Take the entries below and print only the lines from the one with "Om het simpelweg" through the one with "De beste manier", exactly as they stand, both ends included.

*Stored data*
::::::::::
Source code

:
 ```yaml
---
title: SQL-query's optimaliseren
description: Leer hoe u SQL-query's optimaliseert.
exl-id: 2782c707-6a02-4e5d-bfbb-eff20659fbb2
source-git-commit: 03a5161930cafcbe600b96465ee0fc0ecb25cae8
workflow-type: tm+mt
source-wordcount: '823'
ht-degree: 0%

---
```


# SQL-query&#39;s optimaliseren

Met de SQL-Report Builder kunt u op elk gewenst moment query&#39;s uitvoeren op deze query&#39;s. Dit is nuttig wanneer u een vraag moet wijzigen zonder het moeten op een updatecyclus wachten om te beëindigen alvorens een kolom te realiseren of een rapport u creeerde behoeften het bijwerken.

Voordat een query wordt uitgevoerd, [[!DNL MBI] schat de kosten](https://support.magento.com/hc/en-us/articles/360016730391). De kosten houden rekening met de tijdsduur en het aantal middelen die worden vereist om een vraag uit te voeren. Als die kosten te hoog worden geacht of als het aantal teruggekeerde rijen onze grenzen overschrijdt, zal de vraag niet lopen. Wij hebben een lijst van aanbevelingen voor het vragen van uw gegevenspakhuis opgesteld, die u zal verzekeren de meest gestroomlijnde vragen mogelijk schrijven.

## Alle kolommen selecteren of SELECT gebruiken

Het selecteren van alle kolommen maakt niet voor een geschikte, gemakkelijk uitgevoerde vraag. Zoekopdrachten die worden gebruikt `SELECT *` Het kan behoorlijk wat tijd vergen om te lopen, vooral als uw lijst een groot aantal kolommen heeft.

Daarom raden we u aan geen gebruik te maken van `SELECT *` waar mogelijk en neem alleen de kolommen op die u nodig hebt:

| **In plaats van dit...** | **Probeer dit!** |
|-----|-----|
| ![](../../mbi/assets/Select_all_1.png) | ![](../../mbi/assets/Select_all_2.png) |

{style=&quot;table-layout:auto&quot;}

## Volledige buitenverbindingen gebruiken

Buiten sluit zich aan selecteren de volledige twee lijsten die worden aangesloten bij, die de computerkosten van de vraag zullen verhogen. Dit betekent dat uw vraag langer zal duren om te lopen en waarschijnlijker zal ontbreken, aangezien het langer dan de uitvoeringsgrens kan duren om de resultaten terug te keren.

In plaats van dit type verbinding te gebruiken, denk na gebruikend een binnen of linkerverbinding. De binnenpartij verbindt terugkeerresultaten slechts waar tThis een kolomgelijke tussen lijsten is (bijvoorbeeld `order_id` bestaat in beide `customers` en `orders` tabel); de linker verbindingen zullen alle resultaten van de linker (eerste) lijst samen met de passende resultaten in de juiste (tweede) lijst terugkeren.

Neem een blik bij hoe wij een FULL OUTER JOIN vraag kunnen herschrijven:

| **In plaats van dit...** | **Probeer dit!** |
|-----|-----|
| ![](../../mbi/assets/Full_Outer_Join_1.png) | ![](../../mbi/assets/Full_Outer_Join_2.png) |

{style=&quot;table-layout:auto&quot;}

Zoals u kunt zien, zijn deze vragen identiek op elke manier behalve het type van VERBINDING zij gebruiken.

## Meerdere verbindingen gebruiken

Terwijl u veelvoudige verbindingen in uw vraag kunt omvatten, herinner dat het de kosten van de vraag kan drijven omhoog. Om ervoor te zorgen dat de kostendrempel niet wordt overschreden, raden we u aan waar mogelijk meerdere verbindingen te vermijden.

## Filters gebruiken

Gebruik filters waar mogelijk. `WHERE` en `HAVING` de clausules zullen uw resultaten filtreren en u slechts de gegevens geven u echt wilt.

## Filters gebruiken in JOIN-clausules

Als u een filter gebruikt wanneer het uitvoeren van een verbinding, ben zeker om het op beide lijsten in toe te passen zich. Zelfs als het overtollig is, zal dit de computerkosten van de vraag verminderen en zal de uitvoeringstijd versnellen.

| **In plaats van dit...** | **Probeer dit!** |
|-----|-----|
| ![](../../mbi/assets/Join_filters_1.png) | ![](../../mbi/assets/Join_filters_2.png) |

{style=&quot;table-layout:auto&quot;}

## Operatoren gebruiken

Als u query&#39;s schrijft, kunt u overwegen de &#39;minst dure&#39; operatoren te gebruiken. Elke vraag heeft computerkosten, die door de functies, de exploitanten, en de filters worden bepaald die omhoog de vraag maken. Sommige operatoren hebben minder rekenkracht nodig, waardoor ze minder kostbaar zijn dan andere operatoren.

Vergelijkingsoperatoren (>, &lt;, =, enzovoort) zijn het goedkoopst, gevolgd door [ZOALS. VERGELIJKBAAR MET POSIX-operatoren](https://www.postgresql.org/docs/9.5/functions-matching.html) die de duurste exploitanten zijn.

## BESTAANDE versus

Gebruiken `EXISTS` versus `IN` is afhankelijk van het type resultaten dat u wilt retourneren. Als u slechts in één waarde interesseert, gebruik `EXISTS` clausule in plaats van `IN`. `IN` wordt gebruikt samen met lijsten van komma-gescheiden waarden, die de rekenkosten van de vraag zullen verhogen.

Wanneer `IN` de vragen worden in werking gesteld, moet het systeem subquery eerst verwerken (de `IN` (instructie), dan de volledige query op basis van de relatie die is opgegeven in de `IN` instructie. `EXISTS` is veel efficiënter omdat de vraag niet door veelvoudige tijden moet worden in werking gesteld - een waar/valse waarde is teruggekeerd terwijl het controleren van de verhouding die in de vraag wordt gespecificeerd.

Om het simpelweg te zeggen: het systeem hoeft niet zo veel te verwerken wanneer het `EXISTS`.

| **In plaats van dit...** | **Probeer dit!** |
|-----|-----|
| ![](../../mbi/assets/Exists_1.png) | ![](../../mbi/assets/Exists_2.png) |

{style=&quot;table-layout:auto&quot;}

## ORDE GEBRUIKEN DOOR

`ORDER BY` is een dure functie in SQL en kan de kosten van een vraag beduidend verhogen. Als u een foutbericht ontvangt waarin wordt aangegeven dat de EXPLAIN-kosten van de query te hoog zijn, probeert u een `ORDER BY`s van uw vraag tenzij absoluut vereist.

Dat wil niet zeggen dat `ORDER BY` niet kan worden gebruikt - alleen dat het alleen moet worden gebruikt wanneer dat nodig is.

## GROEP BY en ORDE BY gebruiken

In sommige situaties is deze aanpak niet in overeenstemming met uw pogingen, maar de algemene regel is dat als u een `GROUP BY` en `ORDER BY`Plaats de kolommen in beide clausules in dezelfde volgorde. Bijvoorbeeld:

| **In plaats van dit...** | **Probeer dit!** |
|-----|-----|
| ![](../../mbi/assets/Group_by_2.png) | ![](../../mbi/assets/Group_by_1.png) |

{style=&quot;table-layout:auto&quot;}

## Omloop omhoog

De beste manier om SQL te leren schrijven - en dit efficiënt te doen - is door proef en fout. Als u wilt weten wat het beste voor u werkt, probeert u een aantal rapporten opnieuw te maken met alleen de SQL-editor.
::::::::::
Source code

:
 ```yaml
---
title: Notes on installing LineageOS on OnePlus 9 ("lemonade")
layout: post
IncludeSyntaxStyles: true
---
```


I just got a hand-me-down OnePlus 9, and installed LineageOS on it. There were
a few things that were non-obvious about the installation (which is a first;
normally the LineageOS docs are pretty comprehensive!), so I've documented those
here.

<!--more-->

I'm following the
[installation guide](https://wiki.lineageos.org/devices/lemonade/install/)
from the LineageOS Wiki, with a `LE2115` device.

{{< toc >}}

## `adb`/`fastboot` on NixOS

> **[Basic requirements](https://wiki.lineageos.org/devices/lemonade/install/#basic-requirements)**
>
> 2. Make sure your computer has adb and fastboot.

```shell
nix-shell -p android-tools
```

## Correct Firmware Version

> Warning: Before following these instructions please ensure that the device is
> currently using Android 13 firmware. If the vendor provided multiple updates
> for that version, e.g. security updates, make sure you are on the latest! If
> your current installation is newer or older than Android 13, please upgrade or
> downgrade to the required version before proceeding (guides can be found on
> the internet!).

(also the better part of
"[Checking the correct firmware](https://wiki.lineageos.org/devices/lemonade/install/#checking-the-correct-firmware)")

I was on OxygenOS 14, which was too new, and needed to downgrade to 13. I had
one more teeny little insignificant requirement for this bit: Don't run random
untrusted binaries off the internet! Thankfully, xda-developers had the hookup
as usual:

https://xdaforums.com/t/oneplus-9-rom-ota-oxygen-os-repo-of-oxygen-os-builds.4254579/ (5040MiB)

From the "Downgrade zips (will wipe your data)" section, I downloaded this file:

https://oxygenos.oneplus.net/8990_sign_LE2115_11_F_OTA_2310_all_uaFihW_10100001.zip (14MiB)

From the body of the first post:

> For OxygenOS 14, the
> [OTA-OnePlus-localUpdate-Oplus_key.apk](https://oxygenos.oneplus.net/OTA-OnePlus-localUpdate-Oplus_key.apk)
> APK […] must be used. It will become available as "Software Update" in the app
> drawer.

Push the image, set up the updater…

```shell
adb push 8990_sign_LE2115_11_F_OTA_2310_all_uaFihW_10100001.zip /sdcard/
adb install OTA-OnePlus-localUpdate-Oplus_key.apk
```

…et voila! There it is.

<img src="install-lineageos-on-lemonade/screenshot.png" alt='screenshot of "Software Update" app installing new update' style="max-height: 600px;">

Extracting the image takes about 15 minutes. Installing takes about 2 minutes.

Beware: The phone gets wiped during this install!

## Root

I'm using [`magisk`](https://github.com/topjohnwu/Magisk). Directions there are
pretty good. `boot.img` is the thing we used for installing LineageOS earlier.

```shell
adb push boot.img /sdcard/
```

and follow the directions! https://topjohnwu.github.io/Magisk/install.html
::::::::::
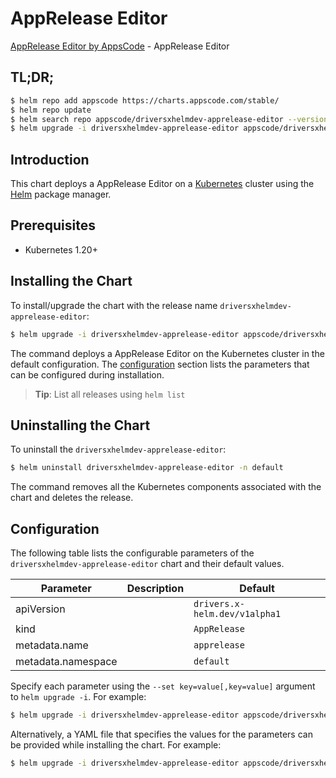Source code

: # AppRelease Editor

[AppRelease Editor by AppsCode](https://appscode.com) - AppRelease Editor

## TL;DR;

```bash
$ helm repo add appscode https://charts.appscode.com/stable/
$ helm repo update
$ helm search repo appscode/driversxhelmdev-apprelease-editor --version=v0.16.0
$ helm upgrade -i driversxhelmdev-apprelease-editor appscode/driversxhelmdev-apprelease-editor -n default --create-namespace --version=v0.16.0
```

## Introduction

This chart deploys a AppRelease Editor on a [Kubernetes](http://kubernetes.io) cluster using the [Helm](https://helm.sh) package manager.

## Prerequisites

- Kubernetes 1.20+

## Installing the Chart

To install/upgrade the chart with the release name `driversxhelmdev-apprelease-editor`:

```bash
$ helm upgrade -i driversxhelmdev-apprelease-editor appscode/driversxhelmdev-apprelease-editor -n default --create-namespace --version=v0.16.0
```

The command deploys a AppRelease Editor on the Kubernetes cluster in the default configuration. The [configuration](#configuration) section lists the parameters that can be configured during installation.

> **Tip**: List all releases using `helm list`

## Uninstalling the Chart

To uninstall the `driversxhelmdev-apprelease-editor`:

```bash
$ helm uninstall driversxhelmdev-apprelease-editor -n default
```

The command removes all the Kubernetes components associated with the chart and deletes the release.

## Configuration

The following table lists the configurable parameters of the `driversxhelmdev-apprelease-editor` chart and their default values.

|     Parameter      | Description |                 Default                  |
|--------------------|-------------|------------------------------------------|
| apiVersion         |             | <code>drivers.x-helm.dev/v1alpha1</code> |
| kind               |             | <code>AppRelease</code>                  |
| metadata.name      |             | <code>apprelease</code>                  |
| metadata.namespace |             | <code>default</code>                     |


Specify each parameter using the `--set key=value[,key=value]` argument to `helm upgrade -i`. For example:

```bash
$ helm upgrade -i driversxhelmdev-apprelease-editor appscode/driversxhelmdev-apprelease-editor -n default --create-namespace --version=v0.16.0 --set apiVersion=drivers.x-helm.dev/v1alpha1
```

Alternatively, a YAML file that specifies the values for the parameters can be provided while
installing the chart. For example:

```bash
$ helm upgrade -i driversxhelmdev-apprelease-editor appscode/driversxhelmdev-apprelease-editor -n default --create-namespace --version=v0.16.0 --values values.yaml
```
::::::::::
*SOLUTION FOR THIS PROBLEM*
Om het simpelweg te zeggen: het systeem hoeft niet zo veel te verwerken wanneer het `EXISTS`.

| **In plaats van dit...** | **Probeer dit!** |
|-----|-----|
| ![](../../mbi/assets/Exists_1.png) | ![](../../mbi/assets/Exists_2.png) |

{style=&quot;table-layout:auto&quot;}

## ORDE GEBRUIKEN DOOR

`ORDER BY` is een dure functie in SQL en kan de kosten van een vraag beduidend verhogen. Als u een foutbericht ontvangt waarin wordt aangegeven dat de EXPLAIN-kosten van de query te hoog zijn, probeert u een `ORDER BY`s van uw vraag tenzij absoluut vereist.

Dat wil niet zeggen dat `ORDER BY` niet kan worden gebruikt - alleen dat het alleen moet worden gebruikt wanneer dat nodig is.

## GROEP BY en ORDE BY gebruiken

In sommige situaties is deze aanpak niet in overeenstemming met uw pogingen, maar de algemene regel is dat als u een `GROUP BY` en `ORDER BY`Plaats de kolommen in beide clausules in dezelfde volgorde. Bijvoorbeeld:

| **In plaats van dit...** | **Probeer dit!** |
|-----|-----|
| ![](../../mbi/assets/Group_by_2.png) | ![](../../mbi/assets/Group_by_1.png) |

{style=&quot;table-layout:auto&quot;}

## Omloop omhoog

De beste manier om SQL te leren schrijven - en dit efficiënt te doen - is door proef en fout. Als u wilt weten wat het beste voor u werkt, probeert u een aantal rapporten opnieuw te maken met alleen de SQL-editor.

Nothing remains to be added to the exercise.